By 1969, the protesters began focusing on war research being carried out at Stanford. That spring, the focus narrowed to classified research, which began what observers recall as a tumultuous six weeks.

A large meeting on April 3 served as the birthplace of what was called the April 3 Movement or A3M. It galvanized the students into action against war research. On April 9, several hundred students began a nine-day occupation of Stanford's Applied Electronics Laboratory.

During the occupation, the Faculty Senate voted to consider guidelines that would prohibit classified research. But the occupation of the lab didn't end until the students agreed to attend an all-campus meeting called by student body president Denis Hayes.

Hayes, now best known as founder of Earth Day 1970 and 1990, recalled that the all-campus meeting drew 8,000 people to Frost Amphitheater, where students and faculty almost universally agreed that classified research should end, said Hayes. A few days later, that's how the Faculty Senate voted.

Two weeks later, Stanford trustees voted to sever the university's ties with the Stanford Research Institute.

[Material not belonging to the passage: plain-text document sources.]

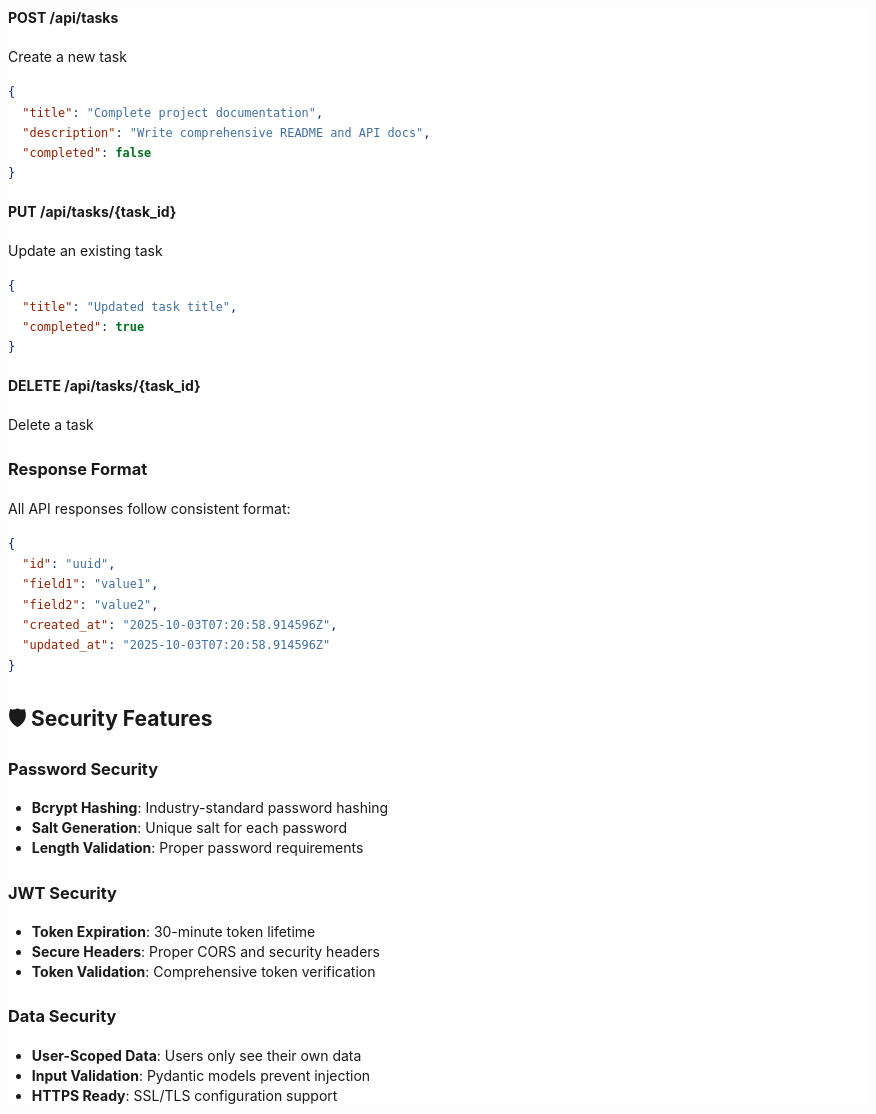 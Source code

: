 #### POST /api/tasks
Create a new task
```json
{
  "title": "Complete project documentation",
  "description": "Write comprehensive README and API docs",
  "completed": false
}
```

#### PUT /api/tasks/{task_id}
Update an existing task
```json
{
  "title": "Updated task title",
  "completed": true
}
```

#### DELETE /api/tasks/{task_id}
Delete a task

### Response Format
All API responses follow consistent format:
```json
{
  "id": "uuid",
  "field1": "value1",
  "field2": "value2",
  "created_at": "2025-10-03T07:20:58.914596Z",
  "updated_at": "2025-10-03T07:20:58.914596Z"
}
```

## 🛡️ Security Features

### Password Security
- **Bcrypt Hashing**: Industry-standard password hashing
- **Salt Generation**: Unique salt for each password
- **Length Validation**: Proper password requirements

### JWT Security
- **Token Expiration**: 30-minute token lifetime
- **Secure Headers**: Proper CORS and security headers
- **Token Validation**: Comprehensive token verification

### Data Security
- **User-Scoped Data**: Users only see their own data
- **Input Validation**: Pydantic models prevent injection
- **HTTPS Ready**: SSL/TLS configuration support
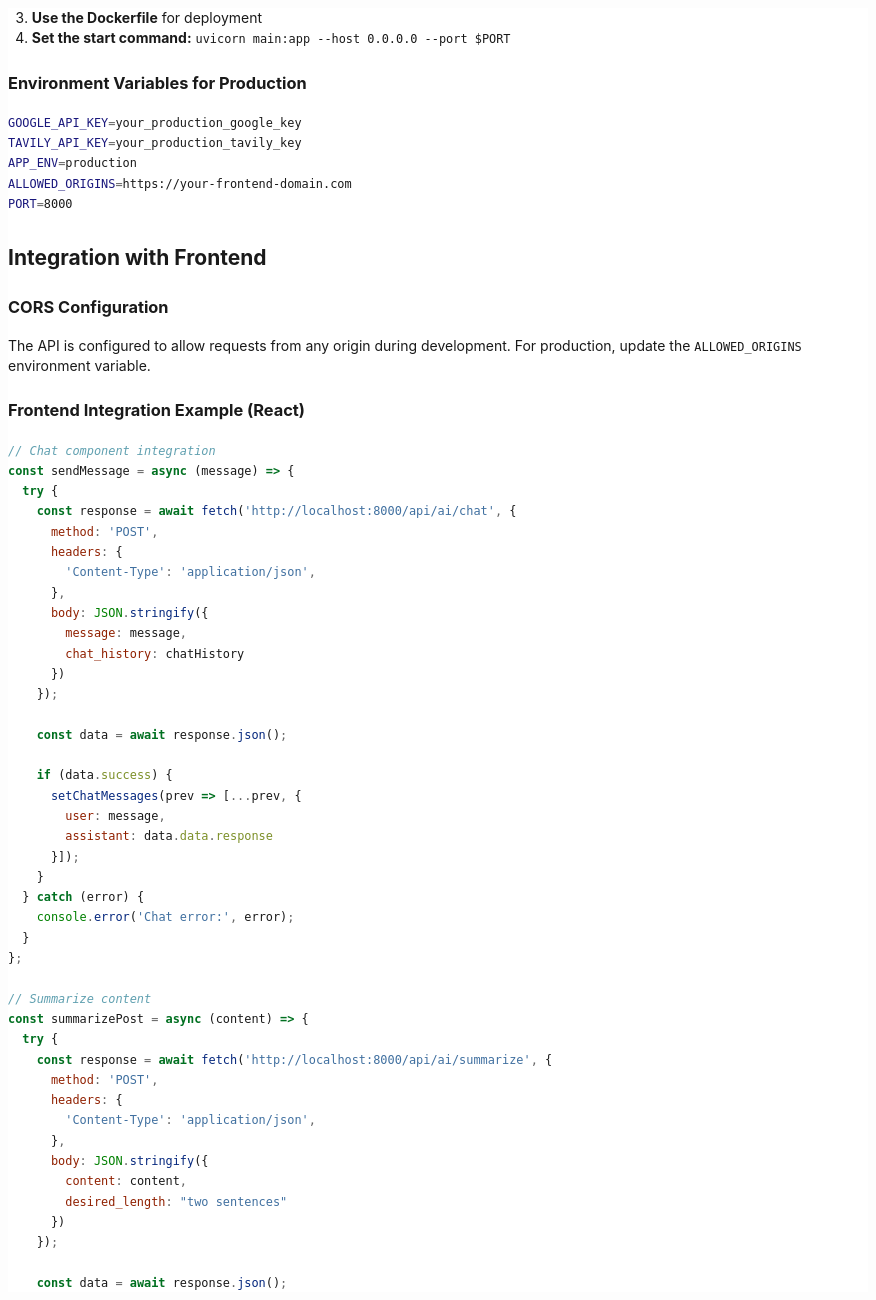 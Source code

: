 3. **Use the Dockerfile** for deployment
4. **Set the start command:** `uvicorn main:app --host 0.0.0.0 --port $PORT`

### Environment Variables for Production
```bash
GOOGLE_API_KEY=your_production_google_key
TAVILY_API_KEY=your_production_tavily_key
APP_ENV=production
ALLOWED_ORIGINS=https://your-frontend-domain.com
PORT=8000
```

## Integration with Frontend

### CORS Configuration
The API is configured to allow requests from any origin during development. For production, update the `ALLOWED_ORIGINS` environment variable.

### Frontend Integration Example (React)

```javascript
// Chat component integration
const sendMessage = async (message) => {
  try {
    const response = await fetch('http://localhost:8000/api/ai/chat', {
      method: 'POST',
      headers: {
        'Content-Type': 'application/json',
      },
      body: JSON.stringify({
        message: message,
        chat_history: chatHistory
      })
    });
    
    const data = await response.json();
    
    if (data.success) {
      setChatMessages(prev => [...prev, {
        user: message,
        assistant: data.data.response
      }]);
    }
  } catch (error) {
    console.error('Chat error:', error);
  }
};

// Summarize content
const summarizePost = async (content) => {
  try {
    const response = await fetch('http://localhost:8000/api/ai/summarize', {
      method: 'POST',
      headers: {
        'Content-Type': 'application/json',
      },
      body: JSON.stringify({
        content: content,
        desired_length: "two sentences"
      })
    });
    
    const data = await response.json();
```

This move actually turned out to be a defeat for the students, who preferred that the university bring SRI under tighter faculty control.

By 1969, campus sentiment against the Vietnam War was nearly unanimous, Hayes recalled. "People were desperately trying to figure out what to do about it," he said. Building occupations, rallies and confrontations with the police continued.

But on May 1, 1969 occupation of Encina Hall did have the potential to turn bloody. When faculty members saw students removing administration files from the building, Lyman felt he had to call in the police. "When I called the police, I thought I could lose my job," he recalled.

Violence was averted when the students voted to leave, just before police began streaming into the building.

[edit] H. Bruce Franklin

Like other universities across the nation, Stanford had its own newsmaking rabble-rouser, H. Bruce Franklin.

A self-proclaimed Maoist, the feisty, free-thinking English professor, science fiction expert and Menlo Park resident led demonstrations, taught classes in Marxism and became a leader in the Bay Area Revolutionary Union, a Marxist-Leninist organization that espoused the violent overthrow of the government.

On Feb. 12, 1971, Stanford University dismissed Franklin for inciting "occupation of the university computer center, urging defiance of a police order to disperse, and calling a nighttime rally for violent action."

After seven years of violence that included race riots, anti-war demonstrations and three painful assassinations, America was a society sickened, but not yet chastened, by violence. More years of turmoil were still to come.